:: What you should do ::
The answer must consist of each line below that contains the string "white".

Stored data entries
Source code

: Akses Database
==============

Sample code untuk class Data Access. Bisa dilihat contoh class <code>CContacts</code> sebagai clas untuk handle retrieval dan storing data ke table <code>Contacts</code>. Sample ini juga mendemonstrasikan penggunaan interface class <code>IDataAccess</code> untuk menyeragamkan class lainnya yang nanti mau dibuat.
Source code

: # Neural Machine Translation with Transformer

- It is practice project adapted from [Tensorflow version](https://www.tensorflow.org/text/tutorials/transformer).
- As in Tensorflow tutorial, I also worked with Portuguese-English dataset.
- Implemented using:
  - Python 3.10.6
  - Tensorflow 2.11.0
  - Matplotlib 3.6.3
...
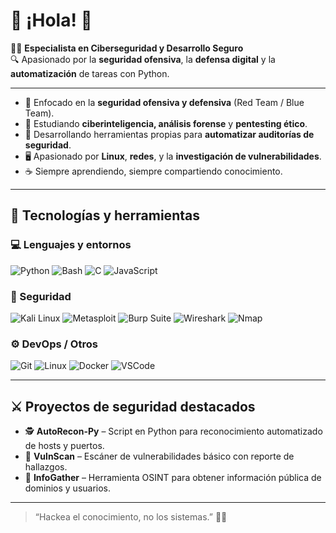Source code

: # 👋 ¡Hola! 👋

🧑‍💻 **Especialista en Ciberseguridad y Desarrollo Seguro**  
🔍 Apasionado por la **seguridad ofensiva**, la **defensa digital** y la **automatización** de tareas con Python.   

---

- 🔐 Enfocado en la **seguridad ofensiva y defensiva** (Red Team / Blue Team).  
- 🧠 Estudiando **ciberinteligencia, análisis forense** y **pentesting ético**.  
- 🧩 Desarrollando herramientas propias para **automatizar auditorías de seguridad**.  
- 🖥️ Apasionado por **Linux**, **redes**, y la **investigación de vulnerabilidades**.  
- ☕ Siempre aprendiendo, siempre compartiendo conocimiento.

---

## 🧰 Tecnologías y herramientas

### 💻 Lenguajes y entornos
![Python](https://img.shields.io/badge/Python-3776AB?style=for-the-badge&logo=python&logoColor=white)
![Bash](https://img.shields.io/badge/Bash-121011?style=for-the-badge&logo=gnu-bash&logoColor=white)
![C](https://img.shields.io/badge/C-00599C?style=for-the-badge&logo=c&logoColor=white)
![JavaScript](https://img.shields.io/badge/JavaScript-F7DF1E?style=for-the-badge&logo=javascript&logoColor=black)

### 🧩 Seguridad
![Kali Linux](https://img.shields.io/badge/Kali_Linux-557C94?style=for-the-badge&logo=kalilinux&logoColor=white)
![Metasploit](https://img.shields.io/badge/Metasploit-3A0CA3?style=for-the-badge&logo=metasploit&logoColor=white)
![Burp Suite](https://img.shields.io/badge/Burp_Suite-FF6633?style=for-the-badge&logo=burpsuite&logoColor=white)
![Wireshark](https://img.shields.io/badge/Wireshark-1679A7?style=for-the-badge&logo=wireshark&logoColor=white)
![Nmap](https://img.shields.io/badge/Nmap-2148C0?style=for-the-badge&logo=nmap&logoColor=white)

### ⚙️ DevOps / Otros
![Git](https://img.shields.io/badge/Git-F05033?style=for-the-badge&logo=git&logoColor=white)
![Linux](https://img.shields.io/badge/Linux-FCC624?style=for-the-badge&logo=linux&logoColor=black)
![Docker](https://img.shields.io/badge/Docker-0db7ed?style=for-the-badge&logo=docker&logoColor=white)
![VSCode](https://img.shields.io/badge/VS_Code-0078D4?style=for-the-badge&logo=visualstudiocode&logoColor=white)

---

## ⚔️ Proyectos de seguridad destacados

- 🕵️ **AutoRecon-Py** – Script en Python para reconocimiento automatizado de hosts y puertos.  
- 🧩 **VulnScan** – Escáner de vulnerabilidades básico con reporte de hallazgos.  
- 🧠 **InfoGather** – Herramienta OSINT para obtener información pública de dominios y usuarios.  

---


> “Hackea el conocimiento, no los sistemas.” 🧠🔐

:: Expected answer ::
![Python](https://img.shields.io/badge/Python-3776AB?style=for-the-badge&logo=python&logoColor=white)
![Bash](https://img.shields.io/badge/Bash-121011?style=for-the-badge&logo=gnu-bash&logoColor=white)
![C](https://img.shields.io/badge/C-00599C?style=for-the-badge&logo=c&logoColor=white)
![Kali Linux](https://img.shields.io/badge/Kali_Linux-557C94?style=for-the-badge&logo=kalilinux&logoColor=white)
![Metasploit](https://img.shields.io/badge/Metasploit-3A0CA3?style=for-the-badge&logo=metasploit&logoColor=white)
![Burp Suite](https://img.shields.io/badge/Burp_Suite-FF6633?style=for-the-badge&logo=burpsuite&logoColor=white)
![Wireshark](https://img.shields.io/badge/Wireshark-1679A7?style=for-the-badge&logo=wireshark&logoColor=white)
![Nmap](https://img.shields.io/badge/Nmap-2148C0?style=for-the-badge&logo=nmap&logoColor=white)
![Git](https://img.shields.io/badge/Git-F05033?style=for-the-badge&logo=git&logoColor=white)
![Docker](https://img.shields.io/badge/Docker-0db7ed?style=for-the-badge&logo=docker&logoColor=white)
![VSCode](https://img.shields.io/badge/VS_Code-0078D4?style=for-the-badge&logo=visualstudiocode&logoColor=white)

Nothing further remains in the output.